[Collected data]
···

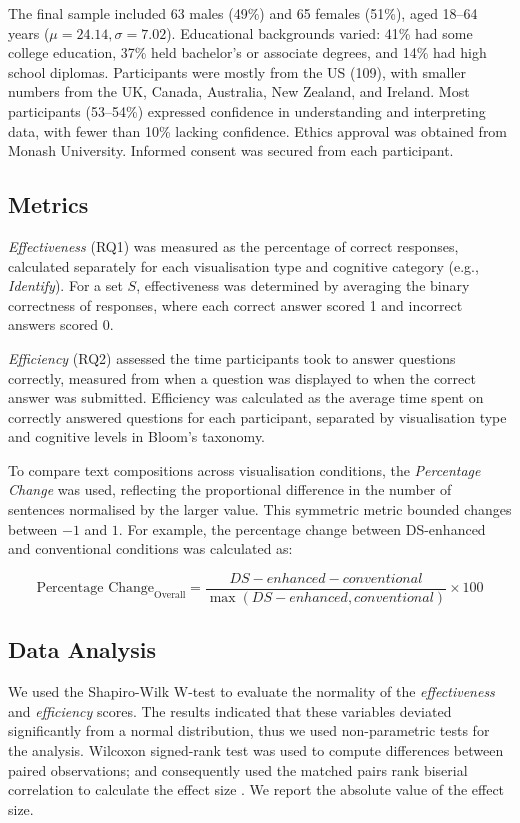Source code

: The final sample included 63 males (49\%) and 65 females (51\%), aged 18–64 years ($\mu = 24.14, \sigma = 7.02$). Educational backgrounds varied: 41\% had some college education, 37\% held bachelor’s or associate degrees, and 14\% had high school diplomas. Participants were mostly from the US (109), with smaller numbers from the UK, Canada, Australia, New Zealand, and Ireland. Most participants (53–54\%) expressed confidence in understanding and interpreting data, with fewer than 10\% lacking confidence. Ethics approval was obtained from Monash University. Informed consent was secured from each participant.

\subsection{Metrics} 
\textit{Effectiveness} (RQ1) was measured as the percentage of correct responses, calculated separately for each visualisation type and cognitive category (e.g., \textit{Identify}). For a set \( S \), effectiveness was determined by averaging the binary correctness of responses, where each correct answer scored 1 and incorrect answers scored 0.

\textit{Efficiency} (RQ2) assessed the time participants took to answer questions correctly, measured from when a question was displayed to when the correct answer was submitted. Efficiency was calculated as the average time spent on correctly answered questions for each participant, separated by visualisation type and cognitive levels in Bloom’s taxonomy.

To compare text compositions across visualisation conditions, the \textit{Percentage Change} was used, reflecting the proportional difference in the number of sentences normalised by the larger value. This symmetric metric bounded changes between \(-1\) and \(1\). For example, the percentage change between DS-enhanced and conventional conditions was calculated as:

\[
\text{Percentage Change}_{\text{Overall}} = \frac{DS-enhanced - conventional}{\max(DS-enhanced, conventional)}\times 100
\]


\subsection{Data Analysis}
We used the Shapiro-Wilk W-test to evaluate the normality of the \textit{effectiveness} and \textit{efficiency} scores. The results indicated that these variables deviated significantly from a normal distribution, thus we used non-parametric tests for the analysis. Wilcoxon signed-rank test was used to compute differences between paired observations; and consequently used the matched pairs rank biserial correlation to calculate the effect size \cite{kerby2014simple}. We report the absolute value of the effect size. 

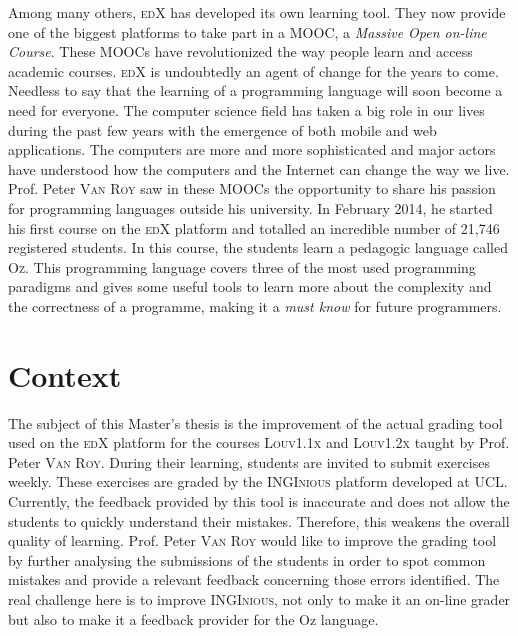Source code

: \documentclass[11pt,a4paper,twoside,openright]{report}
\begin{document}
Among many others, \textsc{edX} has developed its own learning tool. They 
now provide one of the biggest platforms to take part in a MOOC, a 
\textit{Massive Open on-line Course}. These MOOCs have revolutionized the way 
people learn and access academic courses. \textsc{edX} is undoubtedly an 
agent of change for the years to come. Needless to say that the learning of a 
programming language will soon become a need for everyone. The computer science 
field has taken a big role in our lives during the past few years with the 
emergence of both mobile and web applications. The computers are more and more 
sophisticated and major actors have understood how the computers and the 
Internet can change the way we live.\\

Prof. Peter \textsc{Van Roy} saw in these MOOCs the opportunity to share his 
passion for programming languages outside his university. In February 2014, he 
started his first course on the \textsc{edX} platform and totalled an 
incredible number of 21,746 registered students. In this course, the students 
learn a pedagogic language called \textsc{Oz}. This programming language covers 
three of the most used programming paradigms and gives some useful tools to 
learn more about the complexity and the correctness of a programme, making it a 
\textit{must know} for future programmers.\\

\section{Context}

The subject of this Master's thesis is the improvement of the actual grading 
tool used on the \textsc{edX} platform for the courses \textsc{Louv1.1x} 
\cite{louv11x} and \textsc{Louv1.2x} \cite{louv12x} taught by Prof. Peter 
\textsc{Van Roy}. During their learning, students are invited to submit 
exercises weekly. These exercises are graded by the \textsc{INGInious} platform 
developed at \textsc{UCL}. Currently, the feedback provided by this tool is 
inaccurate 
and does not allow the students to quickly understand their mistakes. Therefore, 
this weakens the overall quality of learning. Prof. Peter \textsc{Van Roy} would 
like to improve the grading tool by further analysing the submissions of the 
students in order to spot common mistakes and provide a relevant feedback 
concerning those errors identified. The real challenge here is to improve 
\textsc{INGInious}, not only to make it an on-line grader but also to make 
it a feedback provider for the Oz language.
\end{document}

···

▸ YOUR TASK: What must be transcribed is the run of lines from the one containing "exercises weekly. These" to the last line of the data above, inclusive, and only that.

▸ RESULT:
exercises weekly. These exercises are graded by the \textsc{INGInious} platform 
developed at \textsc{UCL}. Currently, the feedback provided by this tool is 
inaccurate 
and does not allow the students to quickly understand their mistakes. Therefore, 
this weakens the overall quality of learning. Prof. Peter \textsc{Van Roy} would 
like to improve the grading tool by further analysing the submissions of the 
students in order to spot common mistakes and provide a relevant feedback 
concerning those errors identified. The real challenge here is to improve 
\textsc{INGInious}, not only to make it an on-line grader but also to make 
it a feedback provider for the Oz language.
\end{document}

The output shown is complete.